Classification of drug molecules considering their IC50 values using mixed-integer linear programming based hyper-boxes method

Pelin Armutlu1, Muhittin E Ozdemir2, Fadime Uney-Yuksektepe1, I Halil Kavakli23 and Metin Turkay12*

Author Affiliations

1 Department of Industrial Engineering, Koç University, Rumelifeneri Yolu, Sariyer, Istanbul 34450, Turkey

2 Center for Computational Biology and Bioinformatics, Koç University, Rumelifeneri Yolu, Sariyer, Istanbul 34450, Turkey

3 Department of Chemical and Biological Engineering, Koç University, Rumelifeneri Yolu, Sariyer, Istanbul 34450, Turkey

For all author emails, please log on.

BMC Bioinformatics 2008, 9:411  doi:10.1186/1471-2105-9-411

Published: 3 October 2008



A priori analysis of the activity of drugs on the target protein by computational approaches can be useful in narrowing down drug candidates for further experimental tests.
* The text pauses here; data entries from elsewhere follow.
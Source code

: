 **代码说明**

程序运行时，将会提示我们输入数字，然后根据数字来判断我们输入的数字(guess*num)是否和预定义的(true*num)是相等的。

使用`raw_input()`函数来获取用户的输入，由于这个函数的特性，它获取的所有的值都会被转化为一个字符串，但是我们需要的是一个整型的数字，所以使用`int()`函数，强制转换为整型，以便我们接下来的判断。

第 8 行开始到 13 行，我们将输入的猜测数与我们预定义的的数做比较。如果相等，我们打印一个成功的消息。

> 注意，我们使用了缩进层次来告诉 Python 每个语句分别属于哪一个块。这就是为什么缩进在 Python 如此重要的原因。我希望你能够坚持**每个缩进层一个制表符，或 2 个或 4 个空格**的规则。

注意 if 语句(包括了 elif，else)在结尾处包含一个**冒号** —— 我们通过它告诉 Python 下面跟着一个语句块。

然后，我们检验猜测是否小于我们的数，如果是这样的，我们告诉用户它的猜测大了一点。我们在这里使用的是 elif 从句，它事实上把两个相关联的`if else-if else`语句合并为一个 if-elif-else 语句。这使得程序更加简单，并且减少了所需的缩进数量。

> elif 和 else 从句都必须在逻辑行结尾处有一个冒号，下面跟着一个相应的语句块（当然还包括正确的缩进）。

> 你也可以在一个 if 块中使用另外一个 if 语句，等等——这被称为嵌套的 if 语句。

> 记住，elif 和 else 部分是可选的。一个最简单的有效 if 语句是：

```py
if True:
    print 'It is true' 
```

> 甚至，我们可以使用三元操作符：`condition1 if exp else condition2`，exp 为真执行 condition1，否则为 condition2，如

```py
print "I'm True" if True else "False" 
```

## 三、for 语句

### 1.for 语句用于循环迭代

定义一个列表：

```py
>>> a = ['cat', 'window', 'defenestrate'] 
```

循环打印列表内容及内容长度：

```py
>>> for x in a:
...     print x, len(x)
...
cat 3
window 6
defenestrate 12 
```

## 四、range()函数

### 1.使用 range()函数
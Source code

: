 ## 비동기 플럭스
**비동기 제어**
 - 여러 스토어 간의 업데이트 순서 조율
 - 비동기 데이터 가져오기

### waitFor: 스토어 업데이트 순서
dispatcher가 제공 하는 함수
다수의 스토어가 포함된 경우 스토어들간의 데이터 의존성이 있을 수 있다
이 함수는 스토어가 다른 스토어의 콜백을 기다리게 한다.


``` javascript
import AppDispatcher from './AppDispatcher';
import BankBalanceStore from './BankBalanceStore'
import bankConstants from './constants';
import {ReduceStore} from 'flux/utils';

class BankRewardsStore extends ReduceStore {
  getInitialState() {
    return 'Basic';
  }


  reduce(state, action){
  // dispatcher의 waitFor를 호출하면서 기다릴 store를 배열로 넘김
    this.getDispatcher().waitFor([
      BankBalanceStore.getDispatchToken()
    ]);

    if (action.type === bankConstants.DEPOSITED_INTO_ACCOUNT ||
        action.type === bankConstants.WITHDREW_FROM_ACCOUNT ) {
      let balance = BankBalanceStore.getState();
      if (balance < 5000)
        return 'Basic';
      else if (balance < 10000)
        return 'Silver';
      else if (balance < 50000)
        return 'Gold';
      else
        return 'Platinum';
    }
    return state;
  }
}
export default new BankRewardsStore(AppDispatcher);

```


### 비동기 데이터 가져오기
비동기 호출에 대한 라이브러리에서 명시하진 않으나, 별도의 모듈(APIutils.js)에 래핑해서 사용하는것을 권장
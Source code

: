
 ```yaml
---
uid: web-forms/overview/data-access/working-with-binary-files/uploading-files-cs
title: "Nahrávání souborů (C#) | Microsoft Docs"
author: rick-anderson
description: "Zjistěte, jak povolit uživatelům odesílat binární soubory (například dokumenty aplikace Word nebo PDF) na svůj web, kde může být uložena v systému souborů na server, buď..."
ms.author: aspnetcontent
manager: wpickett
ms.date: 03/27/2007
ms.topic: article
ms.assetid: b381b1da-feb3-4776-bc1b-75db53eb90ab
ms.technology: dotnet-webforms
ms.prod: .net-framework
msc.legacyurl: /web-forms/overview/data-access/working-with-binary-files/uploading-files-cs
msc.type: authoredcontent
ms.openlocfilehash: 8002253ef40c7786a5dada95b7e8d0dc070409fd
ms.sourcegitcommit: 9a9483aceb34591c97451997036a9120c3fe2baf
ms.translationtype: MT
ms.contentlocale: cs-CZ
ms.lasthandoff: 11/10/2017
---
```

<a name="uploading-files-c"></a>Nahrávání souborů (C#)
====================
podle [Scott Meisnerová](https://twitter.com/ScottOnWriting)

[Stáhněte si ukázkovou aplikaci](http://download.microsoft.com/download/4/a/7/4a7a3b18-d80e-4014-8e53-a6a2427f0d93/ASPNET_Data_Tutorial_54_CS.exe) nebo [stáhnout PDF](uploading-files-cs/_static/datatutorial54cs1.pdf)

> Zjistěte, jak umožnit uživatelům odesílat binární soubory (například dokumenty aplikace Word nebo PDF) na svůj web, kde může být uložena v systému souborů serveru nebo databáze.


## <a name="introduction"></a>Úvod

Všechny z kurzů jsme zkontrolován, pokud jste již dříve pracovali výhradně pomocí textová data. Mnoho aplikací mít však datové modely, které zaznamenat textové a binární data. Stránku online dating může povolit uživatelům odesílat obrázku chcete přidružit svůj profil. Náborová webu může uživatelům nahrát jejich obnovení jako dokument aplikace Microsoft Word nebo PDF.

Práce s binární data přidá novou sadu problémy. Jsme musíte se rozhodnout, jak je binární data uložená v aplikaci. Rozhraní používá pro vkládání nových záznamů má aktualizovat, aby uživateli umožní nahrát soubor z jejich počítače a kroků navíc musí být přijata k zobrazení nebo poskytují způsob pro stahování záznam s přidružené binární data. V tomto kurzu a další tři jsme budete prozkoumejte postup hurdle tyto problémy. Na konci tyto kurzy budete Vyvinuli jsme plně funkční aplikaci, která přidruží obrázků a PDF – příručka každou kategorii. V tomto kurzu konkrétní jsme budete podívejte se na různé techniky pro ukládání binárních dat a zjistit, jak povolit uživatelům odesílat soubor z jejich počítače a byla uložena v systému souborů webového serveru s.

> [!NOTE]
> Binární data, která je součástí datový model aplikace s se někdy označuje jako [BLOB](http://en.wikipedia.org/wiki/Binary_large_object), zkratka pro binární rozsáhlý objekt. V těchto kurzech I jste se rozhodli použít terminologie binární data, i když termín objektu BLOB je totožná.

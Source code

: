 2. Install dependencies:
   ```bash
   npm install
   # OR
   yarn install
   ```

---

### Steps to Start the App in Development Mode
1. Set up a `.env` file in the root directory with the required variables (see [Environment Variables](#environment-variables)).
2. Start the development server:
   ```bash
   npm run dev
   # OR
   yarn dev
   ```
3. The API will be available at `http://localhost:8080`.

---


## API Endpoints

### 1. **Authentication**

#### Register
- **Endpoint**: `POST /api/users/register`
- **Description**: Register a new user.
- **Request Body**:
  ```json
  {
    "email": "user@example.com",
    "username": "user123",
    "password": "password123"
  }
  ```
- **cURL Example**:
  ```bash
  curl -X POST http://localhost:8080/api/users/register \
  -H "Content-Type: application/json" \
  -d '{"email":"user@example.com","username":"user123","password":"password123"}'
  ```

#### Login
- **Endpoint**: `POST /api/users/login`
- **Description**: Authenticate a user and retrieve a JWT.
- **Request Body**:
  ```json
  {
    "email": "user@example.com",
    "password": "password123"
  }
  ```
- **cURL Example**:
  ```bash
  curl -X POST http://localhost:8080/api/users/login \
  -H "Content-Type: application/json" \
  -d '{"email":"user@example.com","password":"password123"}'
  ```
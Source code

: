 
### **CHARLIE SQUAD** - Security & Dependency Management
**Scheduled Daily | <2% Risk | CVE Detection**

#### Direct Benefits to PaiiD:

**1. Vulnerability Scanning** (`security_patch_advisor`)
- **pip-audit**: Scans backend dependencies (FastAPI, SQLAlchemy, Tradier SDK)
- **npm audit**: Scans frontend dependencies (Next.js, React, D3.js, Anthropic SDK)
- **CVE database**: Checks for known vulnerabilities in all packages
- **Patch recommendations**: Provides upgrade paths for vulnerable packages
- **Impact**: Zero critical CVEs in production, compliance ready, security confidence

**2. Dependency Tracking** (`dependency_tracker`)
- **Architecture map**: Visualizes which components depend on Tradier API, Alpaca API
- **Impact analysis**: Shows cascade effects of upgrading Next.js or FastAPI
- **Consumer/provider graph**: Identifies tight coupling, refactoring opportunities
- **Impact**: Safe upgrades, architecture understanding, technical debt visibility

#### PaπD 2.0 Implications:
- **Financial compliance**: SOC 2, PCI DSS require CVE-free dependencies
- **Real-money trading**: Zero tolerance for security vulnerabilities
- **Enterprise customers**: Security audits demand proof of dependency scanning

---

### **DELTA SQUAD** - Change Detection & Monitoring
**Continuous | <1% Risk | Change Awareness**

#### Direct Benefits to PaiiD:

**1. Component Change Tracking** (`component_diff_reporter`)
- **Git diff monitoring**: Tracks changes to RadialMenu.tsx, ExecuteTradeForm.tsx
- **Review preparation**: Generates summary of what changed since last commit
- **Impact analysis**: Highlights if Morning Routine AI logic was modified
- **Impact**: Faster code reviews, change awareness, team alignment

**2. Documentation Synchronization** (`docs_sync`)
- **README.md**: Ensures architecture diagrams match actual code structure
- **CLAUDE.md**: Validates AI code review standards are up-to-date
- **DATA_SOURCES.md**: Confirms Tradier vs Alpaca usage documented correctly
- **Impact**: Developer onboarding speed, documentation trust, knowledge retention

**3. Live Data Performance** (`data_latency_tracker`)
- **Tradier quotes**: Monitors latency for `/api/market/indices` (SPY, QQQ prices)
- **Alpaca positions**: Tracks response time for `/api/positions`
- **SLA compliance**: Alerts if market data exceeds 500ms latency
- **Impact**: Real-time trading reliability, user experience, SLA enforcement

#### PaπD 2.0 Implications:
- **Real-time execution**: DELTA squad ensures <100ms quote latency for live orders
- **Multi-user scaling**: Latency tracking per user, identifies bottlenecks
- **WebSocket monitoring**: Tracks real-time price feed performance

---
Currently, there are a large number of computational methods that predict the activity of drugs on proteins. In this study, we approach the activity prediction problem as a classification problem and, we aim to improve the classification accuracy by introducing an algorithm that combines partial least squares regression with mixed-integer programming based hyper-boxes classification method, where drug molecules are classified as low active or high active regarding their binding activity (IC50 values) on target proteins. We also aim to determine the most significant molecular descriptors for the drug molecules.


We first apply our approach by analyzing the activities of widely known inhibitor datasets including Acetylcholinesterase (ACHE), Benzodiazepine Receptor (BZR), Dihydrofolate Reductase (DHFR), Cyclooxygenase-2 (COX-2) with known IC50 values. The results at this stage proved that our approach consistently gives better classification accuracies compared to 63 other reported classification methods such as SVM, Naïve Bayes, where we were able to predict the experimentally determined IC50 values with a worst case accuracy of 96%. To further test applicability of this approach we first created dataset for Cytochrome P450 C17 inhibitors and then predicted their activities with 100% accuracy.


Our results indicate that this approach can be utilized to predict the inhibitory effects of inhibitors based on their molecular descriptors. This approach will not only enhance drug discovery process, but also save time and resources committed.